Eppure, viviamo in una società che sempre più spesso si rifugia nelle proprie bolle di approvazione, incapace di mettersi in discussione. Quando ci troviamo di fronte a chi porta avanti un pensiero diverso, la reazione più comune è etichettare, scegliere chi è il buono e chi il cattivo, prendere le distanze da uno o dall’altro e rinunciare in partenza al confronto. Ma questo atteggiamento è pericoloso. L’integralismo, infatti, non è solo una minaccia esterna: nasce anche da dentro le comunità stesse e le può distruggere; l’integralismo è la chiusura verso l’altro, l’incapacità di accettare il compromesso, il rifiuto di riconoscere l’alterità.

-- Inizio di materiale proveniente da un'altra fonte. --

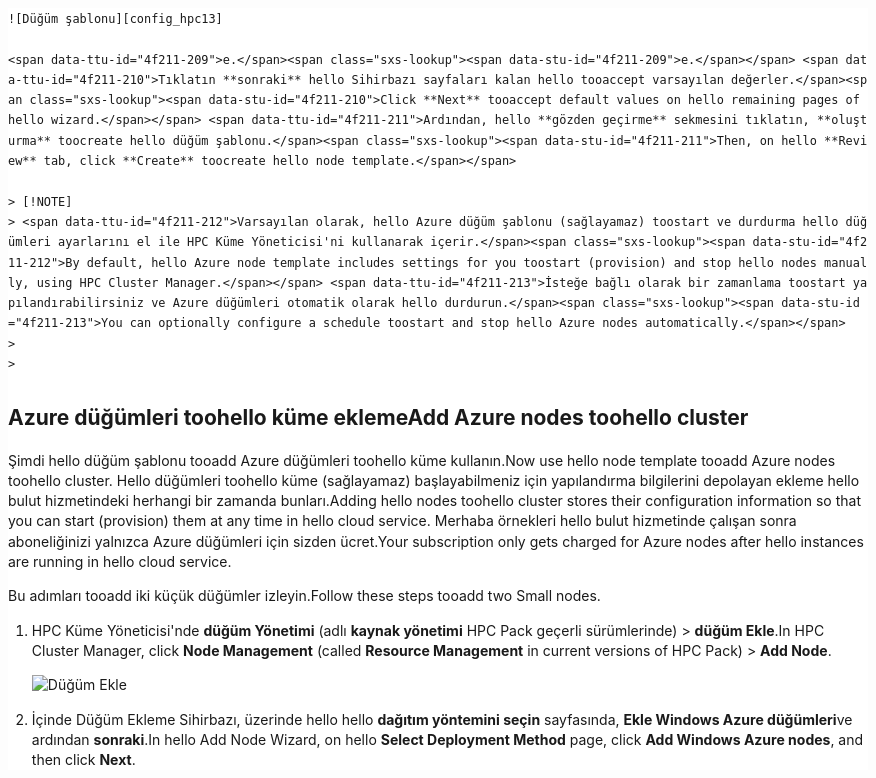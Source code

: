     ![Düğüm şablonu][config_hpc13]
    
    <span data-ttu-id="4f211-209">e.</span><span class="sxs-lookup"><span data-stu-id="4f211-209">e.</span></span> <span data-ttu-id="4f211-210">Tıklatın **sonraki** hello Sihirbazı sayfaları kalan hello tooaccept varsayılan değerler.</span><span class="sxs-lookup"><span data-stu-id="4f211-210">Click **Next** tooaccept default values on hello remaining pages of hello wizard.</span></span> <span data-ttu-id="4f211-211">Ardından, hello **gözden geçirme** sekmesini tıklatın, **oluşturma** toocreate hello düğüm şablonu.</span><span class="sxs-lookup"><span data-stu-id="4f211-211">Then, on hello **Review** tab, click **Create** toocreate hello node template.</span></span>
    
    > [!NOTE]
    > <span data-ttu-id="4f211-212">Varsayılan olarak, hello Azure düğüm şablonu (sağlayamaz) toostart ve durdurma hello düğümleri ayarlarını el ile HPC Küme Yöneticisi'ni kullanarak içerir.</span><span class="sxs-lookup"><span data-stu-id="4f211-212">By default, hello Azure node template includes settings for you toostart (provision) and stop hello nodes manually, using HPC Cluster Manager.</span></span> <span data-ttu-id="4f211-213">İsteğe bağlı olarak bir zamanlama toostart yapılandırabilirsiniz ve Azure düğümleri otomatik olarak hello durdurun.</span><span class="sxs-lookup"><span data-stu-id="4f211-213">You can optionally configure a schedule toostart and stop hello Azure nodes automatically.</span></span>
    > 
    > 

## <a name="add-azure-nodes-toohello-cluster"></a><span data-ttu-id="4f211-214">Azure düğümleri toohello küme ekleme</span><span class="sxs-lookup"><span data-stu-id="4f211-214">Add Azure nodes toohello cluster</span></span>
<span data-ttu-id="4f211-215">Şimdi hello düğüm şablonu tooadd Azure düğümleri toohello küme kullanın.</span><span class="sxs-lookup"><span data-stu-id="4f211-215">Now use hello node template tooadd Azure nodes toohello cluster.</span></span> <span data-ttu-id="4f211-216">Hello düğümleri toohello küme (sağlayamaz) başlayabilmeniz için yapılandırma bilgilerini depolayan ekleme hello bulut hizmetindeki herhangi bir zamanda bunları.</span><span class="sxs-lookup"><span data-stu-id="4f211-216">Adding hello nodes toohello cluster stores their configuration information so that you can start (provision) them at any time in hello cloud service.</span></span> <span data-ttu-id="4f211-217">Merhaba örnekleri hello bulut hizmetinde çalışan sonra aboneliğinizi yalnızca Azure düğümleri için sizden ücret.</span><span class="sxs-lookup"><span data-stu-id="4f211-217">Your subscription only gets charged for Azure nodes after hello instances are running in hello cloud service.</span></span>

<span data-ttu-id="4f211-218">Bu adımları tooadd iki küçük düğümler izleyin.</span><span class="sxs-lookup"><span data-stu-id="4f211-218">Follow these steps tooadd two Small nodes.</span></span>

1. <span data-ttu-id="4f211-219">HPC Küme Yöneticisi'nde **düğüm Yönetimi** (adlı **kaynak yönetimi** HPC Pack geçerli sürümlerinde) > **düğüm Ekle**.</span><span class="sxs-lookup"><span data-stu-id="4f211-219">In HPC Cluster Manager, click **Node Management** (called **Resource Management** in current versions of HPC Pack) > **Add Node**.</span></span>
   
    ![Düğüm Ekle][add_node1]

2. <span data-ttu-id="4f211-221">İçinde Düğüm Ekleme Sihirbazı, üzerinde hello hello **dağıtım yöntemini seçin** sayfasında, **Ekle Windows Azure düğümleri**ve ardından **sonraki**.</span><span class="sxs-lookup"><span data-stu-id="4f211-221">In hello Add Node Wizard, on hello **Select Deployment Method** page, click **Add Windows Azure nodes**, and then click **Next**.</span></span>
   

[Overview]: ./media/cloud-services-setup-hybrid-hpcpack-cluster/hybrid_cluster_overview.png
[install_hpc1]: ./media/cloud-services-setup-hybrid-hpcpack-cluster/install_hpc1.png
[install_hpc4]: ./media/cloud-services-setup-hybrid-hpcpack-cluster/install_hpc4.png
[install_hpc6]: ./media/cloud-services-setup-hybrid-hpcpack-cluster/install_hpc6.png
[install_hpc7]: ./media/cloud-services-setup-hybrid-hpcpack-cluster/install_hpc7.png
[install_hpc10]: ./media/cloud-services-setup-hybrid-hpcpack-cluster/install_hpc10.png
[config_hpc2]: ./media/cloud-services-setup-hybrid-hpcpack-cluster/config_hpc2.png
[config_hpc3]: ./media/cloud-services-setup-hybrid-hpcpack-cluster/config_hpc3.png
[config_hpc6]: ./media/cloud-services-setup-hybrid-hpcpack-cluster/config_hpc6.png
[config_hpc8]: ./media/cloud-services-setup-hybrid-hpcpack-cluster/config_hpc8.png
[config_hpc10]: ./media/cloud-services-setup-hybrid-hpcpack-cluster/config_hpc10.png
[config_hpc12]: ./media/cloud-services-setup-hybrid-hpcpack-cluster/config_hpc12.png
[config_hpc13]: ./media/cloud-services-setup-hybrid-hpcpack-cluster/config_hpc13.png
[add_node1]: ./media/cloud-services-setup-hybrid-hpcpack-cluster/add_node1.png
[add_node1_1]: ./media/cloud-services-setup-hybrid-hpcpack-cluster/add_node1_1.png
[add_node2]: ./media/cloud-services-setup-hybrid-hpcpack-cluster/add_node2.png
[add_node3]: ./media/cloud-services-setup-hybrid-hpcpack-cluster/add_node3.png
[add_node4]: ./media/cloud-services-setup-hybrid-hpcpack-cluster/add_node4.png
[add_node6]: ./media/cloud-services-setup-hybrid-hpcpack-cluster/add_node6.png
[add_node7]: ./media/cloud-services-setup-hybrid-hpcpack-cluster/add_node7.png
[view_instances1]: ./media/cloud-services-setup-hybrid-hpcpack-cluster/view_instances1.png
[clusrun1]: ./media/cloud-services-setup-hybrid-hpcpack-cluster/clusrun1.png
[test_job1]: ./media/cloud-services-setup-hybrid-hpcpack-cluster/test_job1.png
[param_sweep1]: ./media/cloud-services-setup-hybrid-hpcpack-cluster/param_sweep1.png
[view_job361]: ./media/cloud-services-setup-hybrid-hpcpack-cluster/view_job361.png
[view_job362]: ./media/cloud-services-setup-hybrid-hpcpack-cluster/view_job362.png
[stop_node1]: ./media/cloud-services-setup-hybrid-hpcpack-cluster/stop_node1.png
[stop_node4]: ./media/cloud-services-setup-hybrid-hpcpack-cluster/stop_node4.png
[view_instances2]: ./media/cloud-services-setup-hybrid-hpcpack-cluster/view_instances2.png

La storia ha visto più volte l’integralismo attentare alla via verso il bene comune. Come contrastarlo, allora? Con il dialogo, l’accettazione delle complessità delle persone che ci circondano e delle realtà che attraversiamo. Guardiamoci negli occhi, riconosciamoci nei bisogni e nelle paure. Opponiamoci alla divulgazione dell’odio, al culto del macabro, rinunciamo alla violenza, plachiamo la rabbia che offusca il pensiero critico. Abbiamo bisogno di ascoltare e di essere ascoltati. Riprendiamoci il nostro presente e rimettiamoci al lavoro per il futuro: per noi, per il nostro popolo e per la società intera. O almeno proviamoci. Non è facile, ma è necessario.